Return the following from the records below: each line, word for word, starting with the line that contains "the proofs of" and going on through the line that contains "for that norm", with nothing outside that range.

** Data to examine follows **

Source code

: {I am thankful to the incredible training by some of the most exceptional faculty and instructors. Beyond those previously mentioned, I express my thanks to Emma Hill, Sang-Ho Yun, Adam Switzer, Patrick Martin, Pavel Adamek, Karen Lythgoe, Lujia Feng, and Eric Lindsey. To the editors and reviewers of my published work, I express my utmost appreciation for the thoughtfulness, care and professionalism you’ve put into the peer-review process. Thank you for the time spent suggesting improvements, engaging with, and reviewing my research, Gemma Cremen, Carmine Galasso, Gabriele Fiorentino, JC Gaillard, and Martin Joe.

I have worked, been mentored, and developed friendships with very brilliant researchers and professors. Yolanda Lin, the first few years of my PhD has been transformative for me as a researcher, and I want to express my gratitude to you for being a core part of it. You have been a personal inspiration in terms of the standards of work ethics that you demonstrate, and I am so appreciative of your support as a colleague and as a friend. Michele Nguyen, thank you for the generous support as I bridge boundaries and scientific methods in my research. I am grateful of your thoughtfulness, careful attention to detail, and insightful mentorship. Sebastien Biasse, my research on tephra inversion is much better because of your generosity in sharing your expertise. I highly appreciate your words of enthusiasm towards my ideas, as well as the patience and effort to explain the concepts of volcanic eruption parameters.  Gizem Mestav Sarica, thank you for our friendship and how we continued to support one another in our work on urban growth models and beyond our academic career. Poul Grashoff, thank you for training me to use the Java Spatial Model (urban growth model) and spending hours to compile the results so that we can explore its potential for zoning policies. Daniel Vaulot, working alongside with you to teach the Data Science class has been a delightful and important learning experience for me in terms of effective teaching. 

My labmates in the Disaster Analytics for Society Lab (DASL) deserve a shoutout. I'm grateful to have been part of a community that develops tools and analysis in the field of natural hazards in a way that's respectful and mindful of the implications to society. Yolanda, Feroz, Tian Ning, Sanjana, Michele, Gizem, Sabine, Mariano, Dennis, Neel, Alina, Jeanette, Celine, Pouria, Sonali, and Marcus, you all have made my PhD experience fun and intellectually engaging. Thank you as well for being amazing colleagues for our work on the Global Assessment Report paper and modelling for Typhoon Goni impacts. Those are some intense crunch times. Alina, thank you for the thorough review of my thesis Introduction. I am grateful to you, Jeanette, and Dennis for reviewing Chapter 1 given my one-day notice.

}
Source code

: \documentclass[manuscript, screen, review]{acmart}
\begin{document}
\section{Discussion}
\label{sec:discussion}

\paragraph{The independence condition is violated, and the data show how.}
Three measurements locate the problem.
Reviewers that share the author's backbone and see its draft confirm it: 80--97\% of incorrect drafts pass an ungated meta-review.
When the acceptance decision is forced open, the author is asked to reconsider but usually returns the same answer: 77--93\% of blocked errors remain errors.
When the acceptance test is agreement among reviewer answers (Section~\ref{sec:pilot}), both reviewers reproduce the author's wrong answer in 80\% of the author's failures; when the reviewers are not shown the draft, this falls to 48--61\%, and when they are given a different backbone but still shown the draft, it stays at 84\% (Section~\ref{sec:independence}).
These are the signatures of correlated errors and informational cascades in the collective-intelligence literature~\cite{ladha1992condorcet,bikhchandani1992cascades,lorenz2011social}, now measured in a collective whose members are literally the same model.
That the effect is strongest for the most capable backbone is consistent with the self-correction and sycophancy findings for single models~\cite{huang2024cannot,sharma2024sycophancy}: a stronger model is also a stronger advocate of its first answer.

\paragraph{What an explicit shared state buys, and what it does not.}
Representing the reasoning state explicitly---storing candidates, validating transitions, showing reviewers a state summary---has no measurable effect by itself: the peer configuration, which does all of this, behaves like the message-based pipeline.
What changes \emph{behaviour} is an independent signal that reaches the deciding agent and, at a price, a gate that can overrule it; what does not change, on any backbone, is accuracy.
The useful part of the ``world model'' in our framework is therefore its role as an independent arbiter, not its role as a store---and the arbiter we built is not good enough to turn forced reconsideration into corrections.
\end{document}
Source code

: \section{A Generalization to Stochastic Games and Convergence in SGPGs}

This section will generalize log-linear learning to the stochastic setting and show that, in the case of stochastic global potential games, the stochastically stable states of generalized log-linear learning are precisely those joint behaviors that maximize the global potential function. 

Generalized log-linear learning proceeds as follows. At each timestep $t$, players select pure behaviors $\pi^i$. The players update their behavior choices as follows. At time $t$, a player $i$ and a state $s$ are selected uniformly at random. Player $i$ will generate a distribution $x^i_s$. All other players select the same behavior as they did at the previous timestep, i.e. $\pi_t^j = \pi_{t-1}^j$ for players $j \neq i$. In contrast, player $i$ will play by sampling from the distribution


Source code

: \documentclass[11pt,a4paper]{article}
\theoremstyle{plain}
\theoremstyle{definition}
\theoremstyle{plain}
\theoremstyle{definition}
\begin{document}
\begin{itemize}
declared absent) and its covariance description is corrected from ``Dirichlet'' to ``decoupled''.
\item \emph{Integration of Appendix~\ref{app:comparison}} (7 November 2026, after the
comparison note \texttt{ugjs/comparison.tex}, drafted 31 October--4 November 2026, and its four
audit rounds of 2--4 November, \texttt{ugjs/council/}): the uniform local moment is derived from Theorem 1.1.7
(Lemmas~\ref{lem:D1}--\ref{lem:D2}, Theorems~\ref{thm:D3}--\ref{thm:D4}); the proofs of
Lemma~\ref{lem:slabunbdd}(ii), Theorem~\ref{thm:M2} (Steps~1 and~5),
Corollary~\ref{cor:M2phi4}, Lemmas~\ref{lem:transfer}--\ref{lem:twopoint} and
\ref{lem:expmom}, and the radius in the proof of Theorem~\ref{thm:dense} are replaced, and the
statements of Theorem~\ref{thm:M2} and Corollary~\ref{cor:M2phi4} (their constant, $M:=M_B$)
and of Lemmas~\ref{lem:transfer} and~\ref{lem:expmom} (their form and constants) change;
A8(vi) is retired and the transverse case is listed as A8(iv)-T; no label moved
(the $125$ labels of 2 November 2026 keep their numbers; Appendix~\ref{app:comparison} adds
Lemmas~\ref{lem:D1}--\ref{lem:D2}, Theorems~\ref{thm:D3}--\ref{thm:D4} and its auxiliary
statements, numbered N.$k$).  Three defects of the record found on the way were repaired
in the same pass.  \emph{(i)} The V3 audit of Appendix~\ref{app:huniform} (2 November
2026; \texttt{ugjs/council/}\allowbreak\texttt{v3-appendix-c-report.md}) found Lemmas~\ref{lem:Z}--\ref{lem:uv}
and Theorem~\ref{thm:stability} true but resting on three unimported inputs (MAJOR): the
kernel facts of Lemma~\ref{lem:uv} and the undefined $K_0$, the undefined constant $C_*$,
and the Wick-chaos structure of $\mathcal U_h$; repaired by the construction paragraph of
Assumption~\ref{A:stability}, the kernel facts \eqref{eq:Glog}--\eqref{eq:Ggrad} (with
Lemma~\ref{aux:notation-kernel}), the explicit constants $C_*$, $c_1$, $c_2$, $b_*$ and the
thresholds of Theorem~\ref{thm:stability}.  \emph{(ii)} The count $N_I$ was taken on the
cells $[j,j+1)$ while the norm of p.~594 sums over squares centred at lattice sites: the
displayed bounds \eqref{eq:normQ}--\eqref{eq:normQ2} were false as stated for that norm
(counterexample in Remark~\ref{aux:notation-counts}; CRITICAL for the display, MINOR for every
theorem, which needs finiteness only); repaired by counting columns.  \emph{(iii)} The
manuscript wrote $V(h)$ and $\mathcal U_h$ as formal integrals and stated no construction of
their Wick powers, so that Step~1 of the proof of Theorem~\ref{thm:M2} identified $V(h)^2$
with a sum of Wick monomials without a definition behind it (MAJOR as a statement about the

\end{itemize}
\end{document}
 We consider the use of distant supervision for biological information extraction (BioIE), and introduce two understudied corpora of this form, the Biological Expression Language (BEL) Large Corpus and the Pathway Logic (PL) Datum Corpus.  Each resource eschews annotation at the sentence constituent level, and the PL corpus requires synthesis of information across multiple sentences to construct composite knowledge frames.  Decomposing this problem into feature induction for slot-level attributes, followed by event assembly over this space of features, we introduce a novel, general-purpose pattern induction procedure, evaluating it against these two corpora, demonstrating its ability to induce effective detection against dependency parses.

** End of Data to examine **

Solution for this problem —
(Lemmas~\ref{lem:D1}--\ref{lem:D2}, Theorems~\ref{thm:D3}--\ref{thm:D4}); the proofs of
Lemma~\ref{lem:slabunbdd}(ii), Theorem~\ref{thm:M2} (Steps~1 and~5),
Corollary~\ref{cor:M2phi4}, Lemmas~\ref{lem:transfer}--\ref{lem:twopoint} and
\ref{lem:expmom}, and the radius in the proof of Theorem~\ref{thm:dense} are replaced, and the
statements of Theorem~\ref{thm:M2} and Corollary~\ref{cor:M2phi4} (their constant, $M:=M_B$)
and of Lemmas~\ref{lem:transfer} and~\ref{lem:expmom} (their form and constants) change;
A8(vi) is retired and the transverse case is listed as A8(iv)-T; no label moved
(the $125$ labels of 2 November 2026 keep their numbers; Appendix~\ref{app:comparison} adds
Lemmas~\ref{lem:D1}--\ref{lem:D2}, Theorems~\ref{thm:D3}--\ref{thm:D4} and its auxiliary
statements, numbered N.$k$).  Three defects of the record found on the way were repaired
in the same pass.  \emph{(i)} The V3 audit of Appendix~\ref{app:huniform} (2 November
2026; \texttt{ugjs/council/}\allowbreak\texttt{v3-appendix-c-report.md}) found Lemmas~\ref{lem:Z}--\ref{lem:uv}
and Theorem~\ref{thm:stability} true but resting on three unimported inputs (MAJOR): the
kernel facts of Lemma~\ref{lem:uv} and the undefined $K_0$, the undefined constant $C_*$,
and the Wick-chaos structure of $\mathcal U_h$; repaired by the construction paragraph of
Assumption~\ref{A:stability}, the kernel facts \eqref{eq:Glog}--\eqref{eq:Ggrad} (with
Lemma~\ref{aux:notation-kernel}), the explicit constants $C_*$, $c_1$, $c_2$, $b_*$ and the
thresholds of Theorem~\ref{thm:stability}.  \emph{(ii)} The count $N_I$ was taken on the
cells $[j,j+1)$ while the norm of p.~594 sums over squares centred at lattice sites: the
displayed bounds \eqref{eq:normQ}--\eqref{eq:normQ2} were false as stated for that norm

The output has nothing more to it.